I do wonder though, how much it adds to the story. Does it enhance the reader’s experience, or does it distract from the flow of the action? Does the commentary clarify the narrative, or can the narrative stand on its own? What does it want to accomplish? How does the story change with it as opposed to without it?
If the answer is that the story needs that commentary at that particular point, then the story needs it. If it’s a distraction, or if it doesn’t add anything that isn’t already there, then it can go away. It’s up to the author to decide what works for the story they want to tell.
2. “Floating Heads” dialogue
Confession: I’m prone to this when writing draft. Characters go back and forth in rapid exchanges without much or indeed any stage business or framing. When I’m taking dictation as I often am, it all makes sense to me, but when the editor gets their eyes on it, the reaction can all too often be, “Whut?”
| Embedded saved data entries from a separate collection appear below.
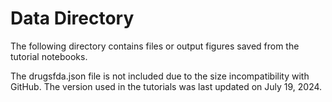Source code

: # Data Directory

The following directory contains files or output figures saved from the tutorial notebooks.

The drugsfda.json file is not included due to the size incompatibility with GitHub. The version used in the tutorials 
was last updated on July 19, 2024.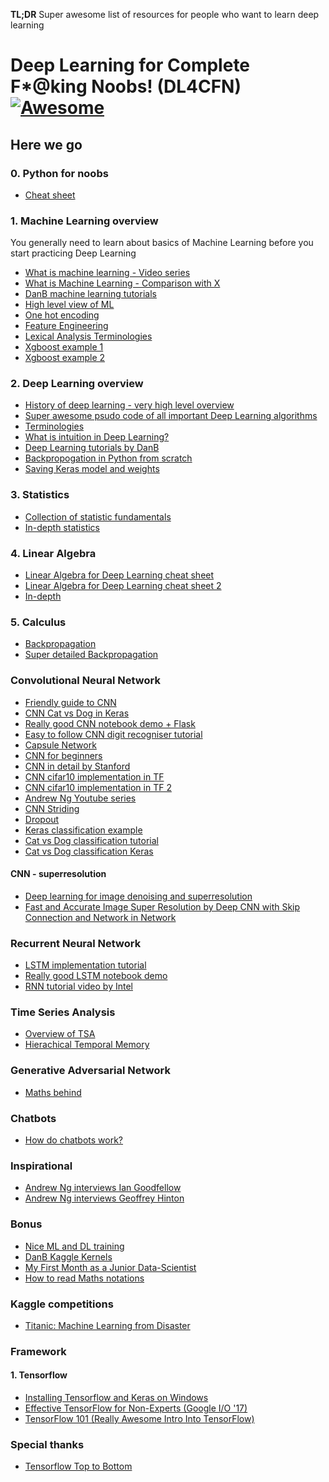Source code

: **TL;DR** Super awesome list of resources for people who want to learn deep learning

# Deep Learning for Complete F*@king Noobs! (DL4CFN) [![Awesome](https://cdn.rawgit.com/sindresorhus/awesome/d7305f38d29fed78fa85652e3a63e154dd8e8829/media/badge.svg)](https://github.com/sindresorhus/awesome)

## Here we go

### 0. Python for noobs

- [Cheat sheet](http://datasciencefree.com/python.pdf)

### 1. Machine Learning overview

You generally need to learn about basics of Machine Learning before you start practicing Deep Learning

- [What is machine learning - Video series](https://classroom.udacity.com/courses/ud262/lessons/3625438937/concepts/6405791940923)
- [What is Machine Learning - Comparison with X](https://www.analyticsvidhya.com/blog/2015/06/machine-learning-basics/)
- [DanB machine learning tutorials](https://www.kaggle.com/learn/machine-learning)
- [High level view of ML](https://blog.dataiku.com/machine-learning-explained-algorithms-are-your-friend)
- [One hot encoding](https://hackernoon.com/what-is-one-hot-encoding-why-and-when-do-you-have-to-use-it-e3c6186d008f)
- [Feature Engineering](https://machinelearningmastery.com/discover-feature-engineering-how-to-engineer-features-and-how-to-get-good-at-it/
)
- [Lexical Analysis Terminologies](https://konghq.com/blog/a-guide-to-text-processing-and-machine-learning-api-terms/)
- [Xgboost example 1](https://machinelearningmastery.com/develop-first-xgboost-model-python-scikit-learn/)
- [Xgboost example 2](https://www.kaggle.com/datacanary/xgboost-example-python)

### 2. Deep Learning overview

- [History of deep learning - very high level overview](https://www.youtube.com/watch?v=n6XSDA3kfEw)
- [Super awesome psudo code of all important Deep Learning algorithms](https://www.analyticsvidhya.com/blog/2015/09/full-cheatsheet-machine-learning-algorithms/)
- [Terminologies](http://wiki.deeplearning.ai/Welcome)
- [What is intuition in Deep Learning?](https://medium.com/intuitionmachine/intuition-innovation-and-deep-learning-f20b9908d23c)
- [Deep Learning tutorials by DanB](https://www.kaggle.com/learn/deep-learning)
- [Backpropogation in Python from scratch](https://machinelearningmastery.com/implement-backpropagation-algorithm-scratch-python/)
- [Saving Keras model and weights](https://machinelearningmastery.com/save-load-keras-deep-learning-models/)

### 3. Statistics

- [Collection of statistic fundamentals](https://sites.google.com/a/case.edu/hpc-upgraded-cluster/home/important-notes-for-new-users/helpful-references/deep-learning/basic-statistics-for-deep-learning)
- [In-depth statistics](https://www.khanacademy.org/math/statistics-probability)

### 4. Linear Algebra
- [Linear Algebra for Deep Learning cheat sheet](https://towardsdatascience.com/linear-algebra-cheat-sheet-for-deep-learning-cd67aba4526c)
- [Linear Algebra for Deep Learning cheat sheet 2](https://medium.com/@LeonFedden/a-hackers-guide-to-deep-learnings-secret-sauces-linear-algebra-555403c3be16)
- [In-depth](http://www.deeplearningbook.org/contents/linear_algebra.html)

### 5. Calculus
- [Backpropagation](http://colah.github.io/posts/2015-08-Backprop/)
- [Super detailed Backpropagation](https://page.mi.fu-berlin.de/rojas/neural/chapter/K7.pdf)

### Convolutional Neural Network
- [Friendly guide to CNN](https://www.youtube.com/watch?v=2-Ol7ZB0MmU)
- [CNN Cat vs Dog in Keras](https://blog.keras.io/building-powerful-image-classification-models-using-very-little-data.html)
- [Really good CNN notebook demo + Flask](https://github.com/llSourcell/Convolutional_neural_network)
- [Easy to follow CNN digit recogniser tutorial](http://cv-tricks.com/tensorflow-tutorial/training-convolutional-neural-network-for-image-classification/)
- [Capsule Network](https://medium.com/ai%C2%B3-theory-practice-business/understanding-hintons-capsule-networks-part-i-intuition-b4b559d1159b)
- [CNN for beginners](https://adeshpande3.github.io/adeshpande3.github.io/A-Beginner%27s-Guide-To-Understanding-Convolutional-Neural-Networks/)
- [CNN in detail by Stanford](http://cs231n.github.io/convolutional-networks/)
- [CNN cifar10 implementation in TF](https://github.com/Hvass-Labs/TensorFlow-Tutorials/blob/master/06_CIFAR-10.ipynb)
- [CNN cifar10 implementation in TF 2](https://www.youtube.com/watch?list=PL9Hr9sNUjfsmEu1ZniY0XpHSzl5uihcXZ&v=3BXfw_1_TF4)
- [Andrew Ng Youtube series](https://www.youtube.com/watch?v=Z91YCMvxdo0&list=PLBAGcD3siRDjBU8sKRk0zX9pMz9qeVxud)
- [CNN Striding](https://discuss.analyticsvidhya.com/t/valid-padding-in-convolution-neural-networks/10738/3)
- [Dropout](https://www.quora.com/How-does-the-dropout-method-work-in-deep-learning-And-why-is-it-claimed-to-be-an-effective-trick-to-improve-your-network)
- [Keras classification example](https://www.learnopencv.com/image-classification-using-convolutional-neural-networks-in-keras/)
- [Cat vs Dog classification tutorial](https://pythonprogramming.net/convolutional-neural-network-kats-vs-dogs-machine-learning-tutorial/)
- [Cat vs Dog classification Keras](https://www.kaggle.com/stevenhurwitt/cats-vs-dogs-using-a-keras-convnet)
#### CNN - superresolution
- [Deep learning for image denoising and superresolution](https://www.slideshare.net/yuhuang/deep-learning-for-image-denoising-superresolution-27435126)
- [Fast and Accurate Image Super Resolution by Deep CNN
with Skip Connection and Network in Network](https://arxiv.org/pdf/1707.05425.pdf)

### Recurrent Neural Network
- [LSTM implementation tutorial](https://towardsdatascience.com/lstm-by-example-using-tensorflow-feb0c1968537)
- [Really good LSTM notebook demo](https://github.com/llSourcell/LSTM_Networks/blob/master/LSTM%20Demo.ipynb)
- [RNN tutorial video by Intel](https://www.youtube.com/watch?time_continue=552&v=Ukgii7Yd_cU)

### Time Series Analysis
- [Overview of TSA](http://www.itl.nist.gov/div898/handbook/pmc/section4/pmc4.htm)
- [Hierachical Temporal Memory](https://numenta.com/papers-videos-and-more/resources/hierarchical-temporal-memory-white-paper/)

### Generative Adversarial Network
- [Maths behind](https://lilianweng.github.io/lil-log/2017/08/20/from-GAN-to-WGAN.html)

### Chatbots
- [How do chatbots work?](https://chatbotslife.com/nlp-nlu-nlg-and-how-chatbots-work-dd7861dfc9df)

### Inspirational
- [Andrew Ng interviews Ian Goodfellow](https://www.youtube.com/watch?v=pWAc9B2zJS4)
- [Andrew Ng interviews Geoffrey Hinton](https://www.youtube.com/watch?time_continue=1871&v=-eyhCTvrEtE)

### Bonus
- [Nice ML and DL training](https://www.datacamp.com/courses/deep-learning-in-python/)
- [DanB Kaggle Kernels](https://www.kaggle.com/dansbecker/kernels)
- [My First Month as a Junior Data-Scientist](https://gaborvecsei.wordpress.com/2017/10/28/my-first-month-as-a-junior-data-scientist/)
- [How to read Maths notations](https://www.youtube.com/watch?v=-mu3TYZ_udM)

### Kaggle competitions
- [Titanic: Machine Learning from Disaster](https://www.youtube.com/watch?v=xpeoKf4or0o)

### Framework

#### 1. Tensorflow
- [Installing Tensorflow and Keras on Windows](https://chunml.github.io/ChunML.github.io/project/Tensorflow-Installation/)
- [Effective TensorFlow for Non-Experts (Google I/O '17)](https://www.youtube.com/watch?v=5DknTFbcGVM)
- [TensorFlow 101 (Really Awesome Intro Into TensorFlow)](https://www.youtube.com/watch?v=oxf3o8IbCk4)

### Special thanks
- [Tensorflow Top to Bottom](https://github.com/astorfi/TensorFlow-World-Resources)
One of my editors calls this form of dialogue “floating heads.” Lots of talk, no backup. In small doses it can really work. It’s fast, it’s lean, it moves things right along.
Longer passages are a harder sell for the reader. If they have to stop and go back and figure out who is speaking, that’s a distraction from the story. Even if the speakers are clearly labeled (and this chapter for the most part they are), the story may need a little bit more. A gesture, a facial expression. A brief visual to let the reader see what’s going on, where the conversation is taking place, how the speakers look, act, sound. What are they adding to the bare words of the script? How are they fleshing it out?
It doesn’t have to be a lot of exposition or description. If there’s too much stage business, that’s distracting, too. But a line here, a phrase there, can make an amazing amount of difference. It’s just a matter of figuring out where it will have the best effect.